Action item → Write out each line below precisely, passing over the pictures.
*** Opening Data records ***
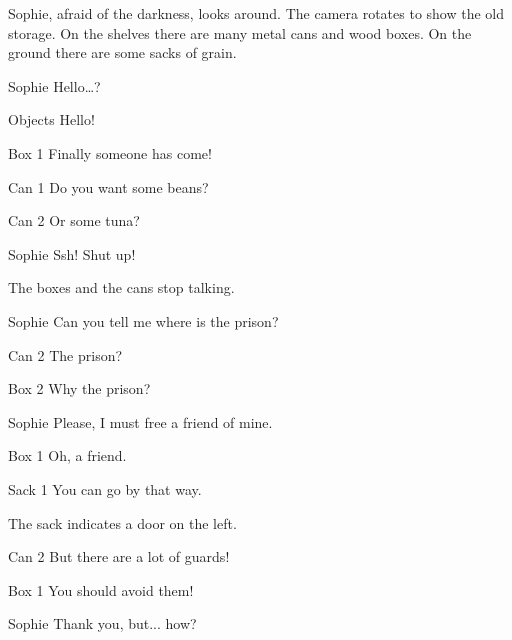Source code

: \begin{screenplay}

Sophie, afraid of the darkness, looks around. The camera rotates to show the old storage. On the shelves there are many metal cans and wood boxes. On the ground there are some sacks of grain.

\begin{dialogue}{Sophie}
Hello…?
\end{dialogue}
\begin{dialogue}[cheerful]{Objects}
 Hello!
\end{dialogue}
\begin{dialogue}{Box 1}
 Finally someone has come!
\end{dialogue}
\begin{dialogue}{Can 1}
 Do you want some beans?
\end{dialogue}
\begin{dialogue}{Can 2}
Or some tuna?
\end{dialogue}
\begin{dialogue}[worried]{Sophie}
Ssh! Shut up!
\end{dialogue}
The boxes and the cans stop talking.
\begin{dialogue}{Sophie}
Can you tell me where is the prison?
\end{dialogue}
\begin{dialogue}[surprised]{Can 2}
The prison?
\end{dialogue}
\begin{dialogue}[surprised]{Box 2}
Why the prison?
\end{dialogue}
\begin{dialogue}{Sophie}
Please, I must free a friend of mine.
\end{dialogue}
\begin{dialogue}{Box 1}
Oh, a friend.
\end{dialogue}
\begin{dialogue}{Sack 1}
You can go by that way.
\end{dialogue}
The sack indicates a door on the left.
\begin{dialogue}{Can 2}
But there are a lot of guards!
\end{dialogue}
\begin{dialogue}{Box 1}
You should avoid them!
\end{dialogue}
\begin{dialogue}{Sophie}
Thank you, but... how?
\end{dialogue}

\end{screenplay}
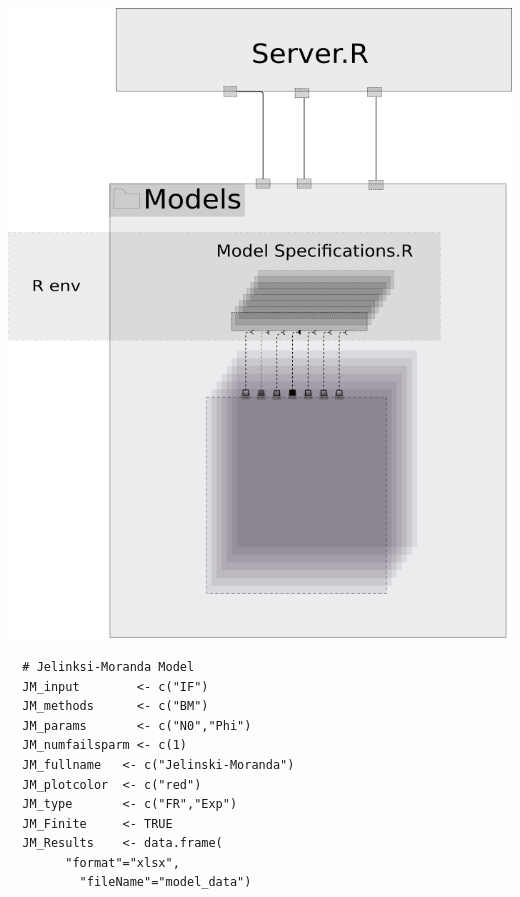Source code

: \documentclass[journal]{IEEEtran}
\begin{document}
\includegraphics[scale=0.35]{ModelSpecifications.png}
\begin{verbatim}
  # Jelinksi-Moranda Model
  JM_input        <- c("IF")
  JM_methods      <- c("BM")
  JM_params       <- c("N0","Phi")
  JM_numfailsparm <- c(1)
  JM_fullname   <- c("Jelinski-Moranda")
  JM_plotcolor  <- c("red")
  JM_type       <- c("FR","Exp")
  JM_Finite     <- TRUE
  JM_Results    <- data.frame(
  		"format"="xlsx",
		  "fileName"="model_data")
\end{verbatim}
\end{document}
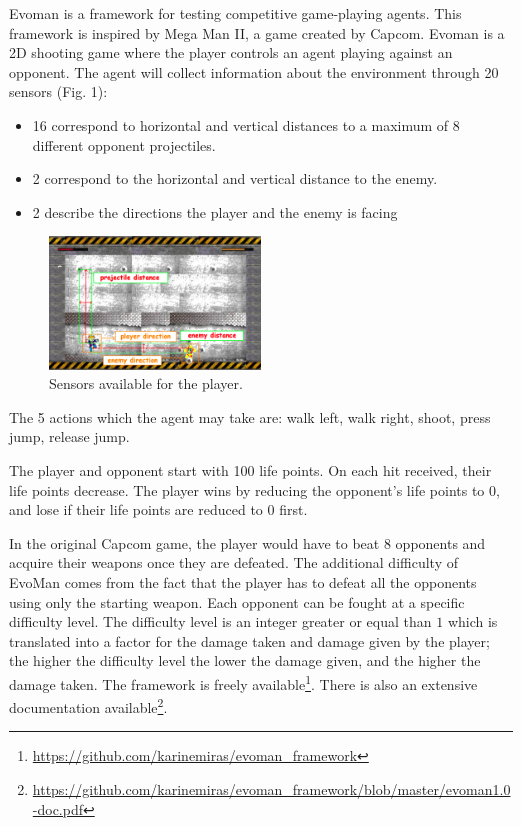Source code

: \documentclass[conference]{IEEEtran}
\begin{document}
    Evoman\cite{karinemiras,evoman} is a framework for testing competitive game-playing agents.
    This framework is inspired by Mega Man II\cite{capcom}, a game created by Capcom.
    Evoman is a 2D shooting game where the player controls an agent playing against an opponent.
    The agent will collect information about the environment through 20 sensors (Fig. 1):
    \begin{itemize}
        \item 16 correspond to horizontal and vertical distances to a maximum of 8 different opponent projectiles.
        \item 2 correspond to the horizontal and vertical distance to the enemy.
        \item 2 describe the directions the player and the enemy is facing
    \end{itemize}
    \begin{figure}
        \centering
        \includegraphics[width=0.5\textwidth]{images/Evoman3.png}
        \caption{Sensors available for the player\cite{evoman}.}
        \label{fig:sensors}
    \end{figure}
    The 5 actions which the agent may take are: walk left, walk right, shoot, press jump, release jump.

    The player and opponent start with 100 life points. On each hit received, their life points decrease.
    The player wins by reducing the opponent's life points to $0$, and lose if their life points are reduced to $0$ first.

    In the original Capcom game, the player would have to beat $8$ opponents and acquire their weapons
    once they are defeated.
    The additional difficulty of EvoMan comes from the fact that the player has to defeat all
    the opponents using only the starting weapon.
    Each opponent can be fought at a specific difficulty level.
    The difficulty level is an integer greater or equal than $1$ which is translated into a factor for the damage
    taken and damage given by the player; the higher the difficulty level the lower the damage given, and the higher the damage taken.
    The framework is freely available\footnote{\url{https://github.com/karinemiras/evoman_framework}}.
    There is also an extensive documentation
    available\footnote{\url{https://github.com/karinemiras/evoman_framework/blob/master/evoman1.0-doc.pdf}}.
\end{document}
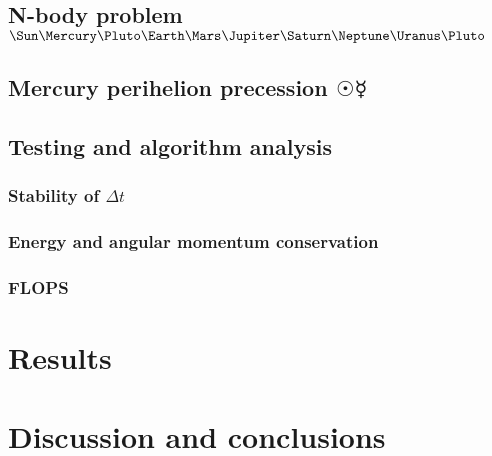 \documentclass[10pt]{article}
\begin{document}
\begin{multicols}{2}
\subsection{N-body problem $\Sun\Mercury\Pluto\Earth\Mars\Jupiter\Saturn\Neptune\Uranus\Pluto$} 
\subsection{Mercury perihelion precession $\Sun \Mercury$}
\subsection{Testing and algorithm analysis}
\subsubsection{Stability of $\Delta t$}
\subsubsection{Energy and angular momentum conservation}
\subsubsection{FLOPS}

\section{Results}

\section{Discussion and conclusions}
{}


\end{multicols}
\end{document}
*** Closing Data records ***
Solution below →
Source code

: \begin{screenplay}

Sophie, afraid of the darkness, looks around. The camera rotates to show the old storage. On the shelves there are many metal cans and wood boxes. On the ground there are some sacks of grain.

\begin{dialogue}{Sophie}
Hello…?
\end{dialogue}
\begin{dialogue}[cheerful]{Objects}
 Hello!
\end{dialogue}
\begin{dialogue}{Box 1}
 Finally someone has come!
\end{dialogue}
\begin{dialogue}{Can 1}
 Do you want some beans?
\end{dialogue}
\begin{dialogue}{Can 2}
Or some tuna?
\end{dialogue}
\begin{dialogue}[worried]{Sophie}
Ssh! Shut up!
\end{dialogue}
The boxes and the cans stop talking.
\begin{dialogue}{Sophie}
Can you tell me where is the prison?
\end{dialogue}
\begin{dialogue}[surprised]{Can 2}
The prison?
\end{dialogue}
\begin{dialogue}[surprised]{Box 2}
Why the prison?
\end{dialogue}
\begin{dialogue}{Sophie}
Please, I must free a friend of mine.
\end{dialogue}
\begin{dialogue}{Box 1}
Oh, a friend.
\end{dialogue}
\begin{dialogue}{Sack 1}
You can go by that way.
\end{dialogue}
The sack indicates a door on the left.
\begin{dialogue}{Can 2}
But there are a lot of guards!
\end{dialogue}
\begin{dialogue}{Box 1}
You should avoid them!
\end{dialogue}
\begin{dialogue}{Sophie}
Thank you, but... how?
\end{dialogue}

\end{screenplay}
Source code

: \documentclass[journal]{IEEEtran}
\begin{document}
\includegraphics[scale=0.35]{ModelSpecifications.png}
\begin{verbatim}
  # Jelinksi-Moranda Model
  JM_input        <- c("IF")
  JM_methods      <- c("BM")
  JM_params       <- c("N0","Phi")
  JM_numfailsparm <- c(1)
  JM_fullname   <- c("Jelinski-Moranda")
  JM_plotcolor  <- c("red")
  JM_type       <- c("FR","Exp")
  JM_Finite     <- TRUE
  JM_Results    <- data.frame(
  		"format"="xlsx",
		  "fileName"="model_data")
\end{verbatim}
\end{document}
Source code

: \documentclass[conference]{IEEEtran}
\begin{document}
    Evoman\cite{karinemiras,evoman} is a framework for testing competitive game-playing agents.
    This framework is inspired by Mega Man II\cite{capcom}, a game created by Capcom.
    Evoman is a 2D shooting game where the player controls an agent playing against an opponent.
    The agent will collect information about the environment through 20 sensors (Fig. 1):
    \begin{itemize}
        \item 16 correspond to horizontal and vertical distances to a maximum of 8 different opponent projectiles.
        \item 2 correspond to the horizontal and vertical distance to the enemy.
        \item 2 describe the directions the player and the enemy is facing
    \end{itemize}
    \begin{figure}
        \centering
        \includegraphics[width=0.5\textwidth]{images/Evoman3.png}
        \caption{Sensors available for the player\cite{evoman}.}
        \label{fig:sensors}
    \end{figure}
    The 5 actions which the agent may take are: walk left, walk right, shoot, press jump, release jump.

    The player and opponent start with 100 life points. On each hit received, their life points decrease.
    The player wins by reducing the opponent's life points to $0$, and lose if their life points are reduced to $0$ first.

    In the original Capcom game, the player would have to beat $8$ opponents and acquire their weapons
    once they are defeated.
    The additional difficulty of EvoMan comes from the fact that the player has to defeat all
    the opponents using only the starting weapon.
    Each opponent can be fought at a specific difficulty level.
    The difficulty level is an integer greater or equal than $1$ which is translated into a factor for the damage
    taken and damage given by the player; the higher the difficulty level the lower the damage given, and the higher the damage taken.
    The framework is freely available\footnote{\url{https://github.com/karinemiras/evoman_framework}}.
    There is also an extensive documentation
    available\footnote{\url{https://github.com/karinemiras/evoman_framework/blob/master/evoman1.0-doc.pdf}}.
\end{document}
 \documentclass[10pt]{article}
\begin{document}
\begin{multicols}{2}
\subsection{N-body problem $\Sun\Mercury\Pluto\Earth\Mars\Jupiter\Saturn\Neptune\Uranus\Pluto$} 
\subsection{Mercury perihelion precession $\Sun \Mercury$}
\subsection{Testing and algorithm analysis}
\subsubsection{Stability of $\Delta t$}
\subsubsection{Energy and angular momentum conservation}
\subsubsection{FLOPS}

\section{Results}

\section{Discussion and conclusions}
{}


\end{multicols}
\end{document}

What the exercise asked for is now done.